DIRECTIONS FOR THIS TASK: Only these lines are needed: the first line of the entries below through the line with "- **Responsive Design**: Viewport-specific", each returned exactly.
□ □ □ □ □ □ □
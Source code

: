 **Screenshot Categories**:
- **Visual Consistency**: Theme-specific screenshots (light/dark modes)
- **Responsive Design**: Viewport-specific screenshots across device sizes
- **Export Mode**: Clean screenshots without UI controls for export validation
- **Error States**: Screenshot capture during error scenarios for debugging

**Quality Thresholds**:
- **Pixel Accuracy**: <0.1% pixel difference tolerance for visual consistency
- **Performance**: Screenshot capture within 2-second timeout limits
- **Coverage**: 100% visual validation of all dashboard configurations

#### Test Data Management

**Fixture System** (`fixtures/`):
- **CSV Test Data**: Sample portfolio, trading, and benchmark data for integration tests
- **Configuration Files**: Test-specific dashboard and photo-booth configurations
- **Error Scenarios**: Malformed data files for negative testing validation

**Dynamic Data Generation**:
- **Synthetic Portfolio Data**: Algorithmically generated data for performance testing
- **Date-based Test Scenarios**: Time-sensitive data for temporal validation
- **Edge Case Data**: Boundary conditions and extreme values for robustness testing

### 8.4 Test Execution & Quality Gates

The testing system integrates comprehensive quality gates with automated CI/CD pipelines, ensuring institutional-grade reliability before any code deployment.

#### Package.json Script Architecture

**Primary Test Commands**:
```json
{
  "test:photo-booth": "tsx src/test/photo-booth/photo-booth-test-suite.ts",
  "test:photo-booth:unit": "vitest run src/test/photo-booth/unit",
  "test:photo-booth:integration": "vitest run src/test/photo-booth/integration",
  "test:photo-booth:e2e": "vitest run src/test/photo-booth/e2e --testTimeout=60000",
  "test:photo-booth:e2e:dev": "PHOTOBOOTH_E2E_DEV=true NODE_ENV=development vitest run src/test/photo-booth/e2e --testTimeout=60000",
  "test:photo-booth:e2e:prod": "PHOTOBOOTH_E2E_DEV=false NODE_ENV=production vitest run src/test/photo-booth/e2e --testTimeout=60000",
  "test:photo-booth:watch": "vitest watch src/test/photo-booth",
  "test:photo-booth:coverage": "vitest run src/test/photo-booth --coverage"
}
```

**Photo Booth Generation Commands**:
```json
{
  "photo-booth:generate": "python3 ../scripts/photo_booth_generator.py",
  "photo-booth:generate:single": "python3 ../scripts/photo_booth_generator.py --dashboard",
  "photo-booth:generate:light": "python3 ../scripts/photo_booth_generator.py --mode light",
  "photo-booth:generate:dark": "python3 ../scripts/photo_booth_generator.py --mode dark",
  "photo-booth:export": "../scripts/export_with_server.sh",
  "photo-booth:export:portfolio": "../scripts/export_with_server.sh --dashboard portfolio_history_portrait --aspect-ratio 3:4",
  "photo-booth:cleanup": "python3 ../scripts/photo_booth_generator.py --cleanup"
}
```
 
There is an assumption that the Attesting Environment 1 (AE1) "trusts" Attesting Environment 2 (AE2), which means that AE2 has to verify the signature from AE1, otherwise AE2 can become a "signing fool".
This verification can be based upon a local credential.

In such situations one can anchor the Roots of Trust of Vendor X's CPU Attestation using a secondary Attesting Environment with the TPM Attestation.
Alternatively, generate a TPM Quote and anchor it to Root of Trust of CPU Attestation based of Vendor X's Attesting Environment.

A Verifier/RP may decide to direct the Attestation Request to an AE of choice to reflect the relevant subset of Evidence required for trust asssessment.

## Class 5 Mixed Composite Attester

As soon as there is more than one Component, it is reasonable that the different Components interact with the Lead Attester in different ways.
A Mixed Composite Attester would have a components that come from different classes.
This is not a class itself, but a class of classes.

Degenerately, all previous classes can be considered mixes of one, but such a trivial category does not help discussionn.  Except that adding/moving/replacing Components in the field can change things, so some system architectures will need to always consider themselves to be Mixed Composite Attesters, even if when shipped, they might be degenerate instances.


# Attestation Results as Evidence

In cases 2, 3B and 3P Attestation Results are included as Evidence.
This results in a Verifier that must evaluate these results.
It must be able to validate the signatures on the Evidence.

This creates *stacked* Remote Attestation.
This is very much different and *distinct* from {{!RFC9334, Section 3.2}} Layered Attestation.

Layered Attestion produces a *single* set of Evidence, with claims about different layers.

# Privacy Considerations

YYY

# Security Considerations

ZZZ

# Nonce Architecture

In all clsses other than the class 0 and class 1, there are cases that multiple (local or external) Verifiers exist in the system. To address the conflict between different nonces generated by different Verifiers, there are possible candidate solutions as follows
□ □ □ □ □ □ □
SOLUTION TO THIS EXERCISE:
Source code

: **Screenshot Categories**:
- **Visual Consistency**: Theme-specific screenshots (light/dark modes)
- **Responsive Design**: Viewport-specific screenshots across device sizes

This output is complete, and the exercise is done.